(Exercise)
Write the data out again exactly, with no pictures.

(Records to use)
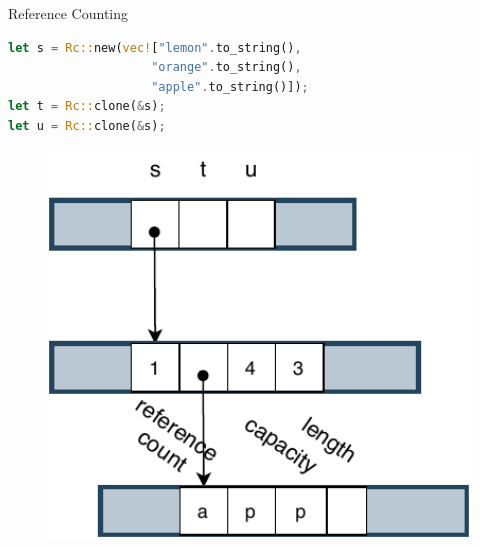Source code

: \documentclass[9pt]{beamer}
\begin{document}

\begin{frame}[fragile]{Reference Counting}
    
\vspace{-0.5cm}
\begin{minipage}{0.7\linewidth}
\begin{lstlisting}[language=Rust]
let s = Rc::new(vec!["lemon".to_string(), 
                    "orange".to_string(), 
                    "apple".to_string()]);
let t = Rc::clone(&s);
let u = Rc::clone(&s); 
\end{lstlisting}
\end{minipage}     

    \begin{minipage}{0.3\linewidth}
        \begin{figure}[hp]
            \centering
            \begin{center}
                    \includegraphics[width=1.0\textwidth]{images/rc1.pdf}
                    \captionsetup{labelformat=empty}
            \end{center}
            

\end{figure}
\end{minipage}
\end{frame}
\end{document}
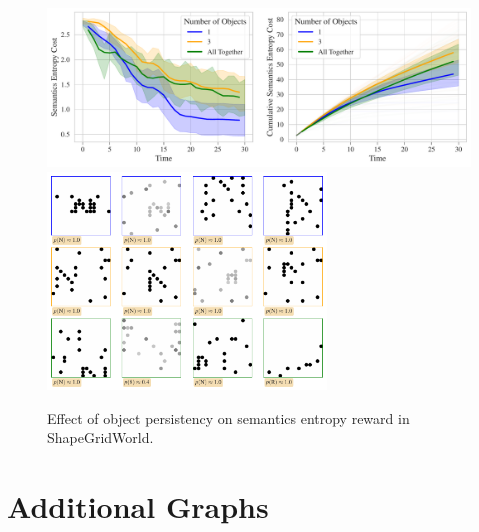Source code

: \begin{figure}[h]
    \centering
    \includegraphics[width=\textwidth]{images/object_persistency_comparison_sgw.pdf}
    \vspace{12pt}
    \includegraphics[width=0.66\textwidth]{images/object_persistency_samples_sgw.pdf}
    \caption{Effect of object persistency on semantics entropy reward in ShapeGridWorld.}
    \label{fig:object-persistency-sgw}
\end{figure}


\chapter{Additional Graphs}
\label{sec:additional-graphs}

(Response area)
Source code

: \documentclass[9pt]{beamer}
\begin{document}

\begin{frame}[fragile]{Reference Counting}
    
\vspace{-0.5cm}
\begin{minipage}{0.7\linewidth}
\begin{lstlisting}[language=Rust]
let s = Rc::new(vec!["lemon".to_string(), 
                    "orange".to_string(), 
                    "apple".to_string()]);
let t = Rc::clone(&s);
let u = Rc::clone(&s); 
\end{lstlisting}
\end{minipage}     

    \begin{minipage}{0.3\linewidth}
        \begin{figure}[hp]
            \centering
            \begin{center}
                    \includegraphics[width=1.0\textwidth]{images/rc1.pdf}
                    \captionsetup{labelformat=empty}
            \end{center}
            

\end{figure}
\end{minipage}
\end{frame}
\end{document}
Source code

: \begin{figure}[h]
    \centering
    \includegraphics[width=\textwidth]{images/object_persistency_comparison_sgw.pdf}
    \vspace{12pt}
    \includegraphics[width=0.66\textwidth]{images/object_persistency_samples_sgw.pdf}
    \caption{Effect of object persistency on semantics entropy reward in ShapeGridWorld.}
    \label{fig:object-persistency-sgw}
\end{figure}


\chapter{Additional Graphs}
\label{sec:additional-graphs}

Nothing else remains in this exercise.